Exercise input Start Marker

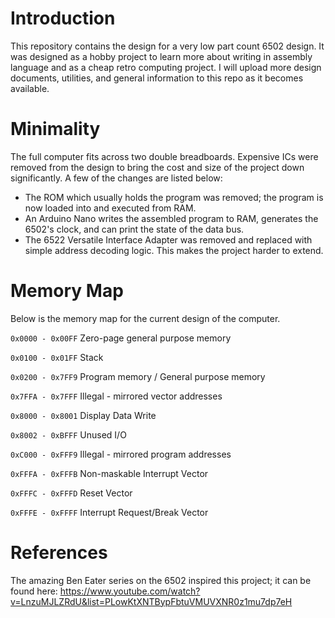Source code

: # Introduction

This repository contains the design for a very low part count 6502 design. It was designed as a hobby project to learn more about writing in assembly language and as a cheap retro computing project. I will upload more design documents, utilities, and general information to this repo as it becomes available.

# Minimality

The full computer fits across two double breadboards. Expensive ICs were removed from the design to bring the cost and size of the project down significantly. A few of the changes are listed below:

* The ROM which usually holds the program was removed; the program is now loaded into and executed from RAM.
* An Arduino Nano writes the assembled program to RAM, generates the 6502's clock, and can print the state of the data bus.
* The 6522 Versatile Interface Adapter was removed and replaced with simple address decoding logic. This makes the project harder to extend.

# Memory Map

Below is the memory map for the current design of the computer.

`0x0000 - 0x00FF` Zero-page general purpose memory

`0x0100 - 0x01FF` Stack

`0x0200 - 0x7FF9` Program memory / General purpose memory

`0x7FFA - 0x7FFF` Illegal - mirrored vector addresses

`0x8000 - 0x8001` Display Data Write

`0x8002 - 0xBFFF` Unused I/O

`0xC000 - 0xFFF9` Illegal - mirrored program addresses

`0xFFFA - 0xFFFB` Non-maskable Interrupt Vector

`0xFFFC - 0xFFFD` Reset Vector

`0xFFFE - 0xFFFF` Interrupt Request/Break Vector

# References

The amazing Ben Eater series on the 6502 inspired this project; it can be found here: https://www.youtube.com/watch?v=LnzuMJLZRdU&list=PLowKtXNTBypFbtuVMUVXNR0z1mu7dp7eH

Exercise input End Marker

*Exercise goal*.
Report each line of the entries where the word "computer" occurs.

*Answer for the task*.
The full computer fits across two double breadboards. Expensive ICs were removed from the design to bring the cost and size of the project down significantly. A few of the changes are listed below:
Below is the memory map for the current design of the computer.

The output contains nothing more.